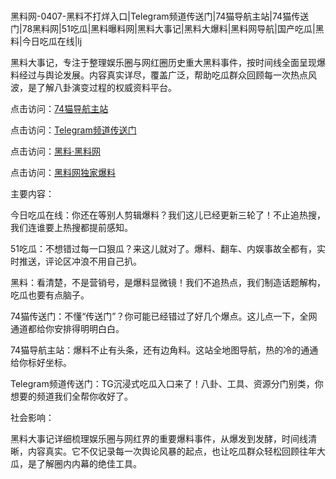 #
黑料网-0407-黑料不打烊入口|Telegram频道传送门|74猫导航主站|74猫传送门|78黑料网|51吃瓜|黑料曝料网|黑料大事记|黑料大爆料|黑料网导航|国产吃瓜|黑料|今日吃瓜在线|lj

黑料大事记，专注于整理娱乐圈与网红圈历史重大黑料事件，按时间线全面呈现爆料经过与舆论发展。内容真实详尽，覆盖广泛，帮助吃瓜群众回顾每一次热点风波，是了解八卦演变过程的权威资料平台。


点击访问：<a href="https://74mao.com/">74猫导航主站</a>

点击访问：<a href="https://74mao.com/">Telegram频道传送门</a>

点击访问：<a href="https://gbs-3wd.pages.dev/">黑料·黑料网</a>

点击访问：<a href="https://qfwfg.pages.dev/">黑料网独家爆料</a>


主要内容：

今日吃瓜在线：你还在等别人剪辑爆料？我们这儿已经更新三轮了！不止追热搜，我们连谁要上热搜都提前感知。

51吃瓜：不想错过每一口狠瓜？来这儿就对了。爆料、翻车、内娱事故全都有，实时推送，评论区冲浪不用自己扒。

黑料：看清楚，不是营销号，是爆料显微镜！我们不追热点，我们制造话题解构，吃瓜也要有点脑子。

74猫传送门：不懂“传送门”？你可能已经错过了好几个爆点。这儿点一下，全网通道都给你安排得明明白白。

74猫导航主站：爆料不止有头条，还有边角料。这站全地图导航，热的冷的通通给你标好坐标。

Telegram频道传送门：TG沉浸式吃瓜入口来了！八卦、工具、资源分门别类，你想要的频道我们全帮你收好了。


社会影响：

黑料大事记详细梳理娱乐圈与网红界的重要爆料事件，从爆发到发酵，时间线清晰，内容真实。它不仅记录每一次舆论风暴的起点，也让吃瓜群众轻松回顾往年大瓜，是了解圈内内幕的绝佳工具。

<span style="display:none;">[Canonical link](）</span>
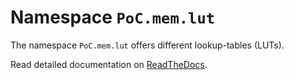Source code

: # Namespace `PoC.mem.lut`

The namespace `PoC.mem.lut` offers different lookup-tables (LUTs).

Read detailed documentation on [ReadTheDocs](http://poc-library.readthedocs.io/en/latest/PoC/mem/lut/index.html).
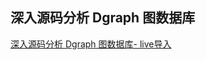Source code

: ## 深入源码分析 Dgraph 图数据库

[深入源码分析 Dgraph 图数据库- live导入](http://leechan.online/detail/146.html "深入源码分析 Dgraph 图数据库- live导入")

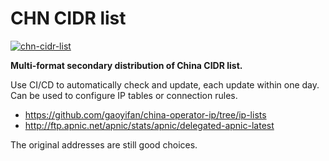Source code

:# CHN CIDR list

[![chn-cidr-list](https://img.shields.io/badge/LICENSE-BSD3%20Clause%20Liscense-red?style=flat-square)](./LICENSE)

**Multi-format secondary distribution of China CIDR list.<br>**

Use CI/CD to automatically check and update, each update within one day.<br>
Can be used to configure IP tables or connection rules.

- https://github.com/gaoyifan/china-operator-ip/tree/ip-lists
- http://ftp.apnic.net/apnic/stats/apnic/delegated-apnic-latest

The original addresses are still good choices.
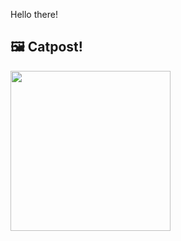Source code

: Hello there!



## 🖼️ Catpost!

<sub>
    <img src="https://cdn2.thecatapi.com/images/7am.gif" height="256">
</sub>

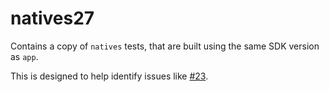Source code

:# natives27

Contains a copy of `natives` tests, that are built using the same SDK version as `app`.

This is designed to help identify issues like [#23](https://github.com/AndProx/AndProx/issues/23).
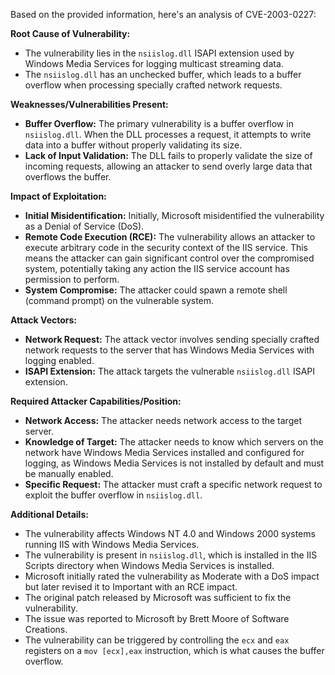 Based on the provided information, here's an analysis of CVE-2003-0227:

**Root Cause of Vulnerability:**

*   The vulnerability lies in the `nsiislog.dll` ISAPI extension used by Windows Media Services for logging multicast streaming data.
*   The `nsiislog.dll` has an unchecked buffer, which leads to a buffer overflow when processing specially crafted network requests.

**Weaknesses/Vulnerabilities Present:**

*   **Buffer Overflow:** The primary vulnerability is a buffer overflow in `nsiislog.dll`. When the DLL processes a request, it attempts to write data into a buffer without properly validating its size.
*   **Lack of Input Validation:** The DLL fails to properly validate the size of incoming requests, allowing an attacker to send overly large data that overflows the buffer.

**Impact of Exploitation:**

*   **Initial Misidentification:** Initially, Microsoft misidentified the vulnerability as a Denial of Service (DoS).
*   **Remote Code Execution (RCE):** The vulnerability allows an attacker to execute arbitrary code in the security context of the IIS service. This means the attacker can gain significant control over the compromised system, potentially taking any action the IIS service account has permission to perform.
*   **System Compromise:** The attacker could spawn a remote shell (command prompt) on the vulnerable system.

**Attack Vectors:**

*   **Network Request:** The attack vector involves sending specially crafted network requests to the server that has Windows Media Services with logging enabled.
*   **ISAPI Extension:** The attack targets the vulnerable `nsiislog.dll` ISAPI extension.

**Required Attacker Capabilities/Position:**

*   **Network Access:** The attacker needs network access to the target server.
*   **Knowledge of Target:** The attacker needs to know which servers on the network have Windows Media Services installed and configured for logging, as Windows Media Services is not installed by default and must be manually enabled.
*  **Specific Request:** The attacker must craft a specific network request to exploit the buffer overflow in `nsiislog.dll`.

**Additional Details:**

*   The vulnerability affects Windows NT 4.0 and Windows 2000 systems running IIS with Windows Media Services.
*   The vulnerability is present in `nsiislog.dll`, which is installed in the IIS Scripts directory when Windows Media Services is installed.
*   Microsoft initially rated the vulnerability as Moderate with a DoS impact but later revised it to Important with an RCE impact.
*   The original patch released by Microsoft was sufficient to fix the vulnerability.
*   The issue was reported to Microsoft by Brett Moore of Software Creations.
*   The vulnerability can be triggered by controlling the `ecx` and `eax` registers on a `mov [ecx],eax` instruction, which is what causes the buffer overflow.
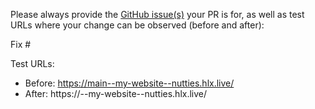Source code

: Please always provide the [GitHub issue(s)](../issues) your PR is for, as well as test URLs where your change can be observed (before and after):

Fix #<gh-issue-id>

Test URLs:
- Before: https://main--my-website--nutties.hlx.live/
- After: https://<branch>--my-website--nutties.hlx.live/
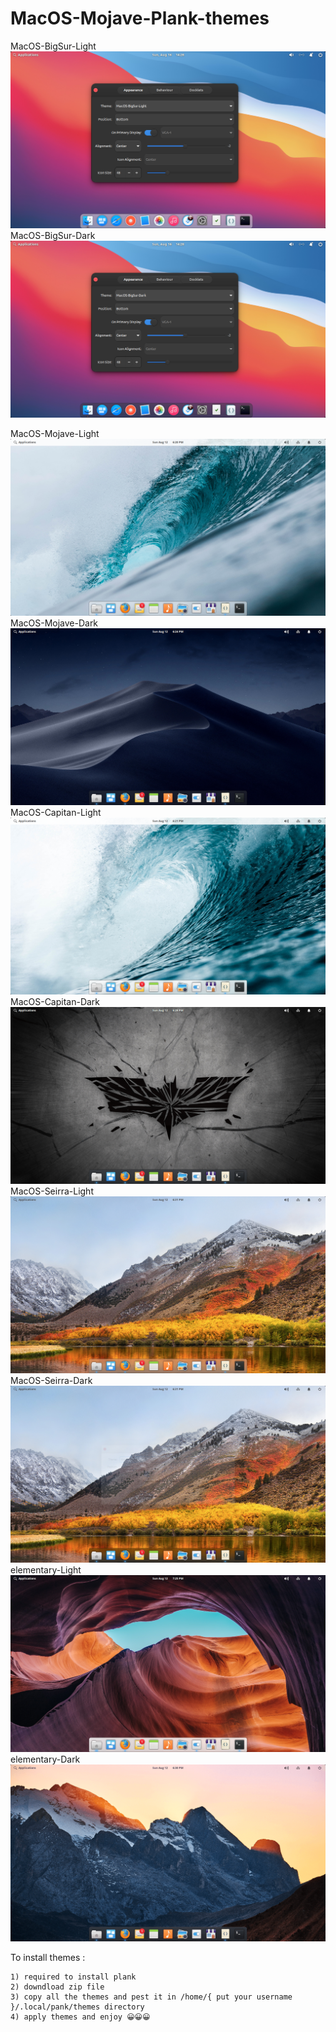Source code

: # MacOS-Mojave-Plank-themes

MacOS-BigSur-Light
![First Screenshot](https://raw.githubusercontent.com/Macintosh98/MacOS-Mojave-Plank-themes/master/preview/1.png)
MacOS-BigSur-Dark
![Second Screenshot](https://raw.githubusercontent.com/Macintosh98/MacOS-Mojave-Plank-themes/master/preview/2.png)

MacOS-Mojave-Light
![First Screenshot](https://raw.githubusercontent.com/Macintosh98/MacOS-Mojave-Plank-themes/master/preview/MacOS-Mojave-Ligth.png)
MacOS-Mojave-Dark
![Second Screenshot](https://raw.githubusercontent.com/Macintosh98/MacOS-Mojave-Plank-themes/master/preview/MacOS-Mojave-Dark.png)
MacOS-Capitan-Light
![Third Screenshot](https://raw.githubusercontent.com/Macintosh98/MacOS-Mojave-Plank-themes/master/preview/MacOS-Capitan-Light.png)
MacOS-Capitan-Dark
![Fourth Screenshot](https://raw.githubusercontent.com/Macintosh98/MacOS-Mojave-Plank-themes/master/preview/MacOS-Capitan-Dark.png)
MacOS-Seirra-Light
![Fifth Screenshot](https://raw.githubusercontent.com/Macintosh98/MacOS-Mojave-Plank-themes/master/preview/MacOS-Seirra-Light.png)
MacOS-Seirra-Dark
![Sixth Screenshot](https://raw.githubusercontent.com/Macintosh98/MacOS-Mojave-Plank-themes/master/preview/MacOS-Seirra-Dark.png)
elementary-Light
![Seventh Screenshot](https://raw.githubusercontent.com/Macintosh98/MacOS-Mojave-Plank-themes/master/preview/elementary-Light.png)
elementary-Dark
![Eighth Screenshot](https://raw.githubusercontent.com/Macintosh98/MacOS-Mojave-Plank-themes/master/preview/elementary-Dark.png)


To install themes :

    1) required to install plank
    2) downdload zip file
    3) copy all the themes and pest it in /home/{ put your username }/.local/pank/themes directory
    4) apply themes and enjoy 😀😀😀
• • •
● **Task**:
Across the data, pull every line containing the string "latest".

● **Answer box**:
Read detailed documentation on [ReadTheDocs](http://poc-library.readthedocs.io/en/latest/PoC/mem/lut/index.html).
- http://ftp.apnic.net/apnic/stats/apnic/delegated-apnic-latest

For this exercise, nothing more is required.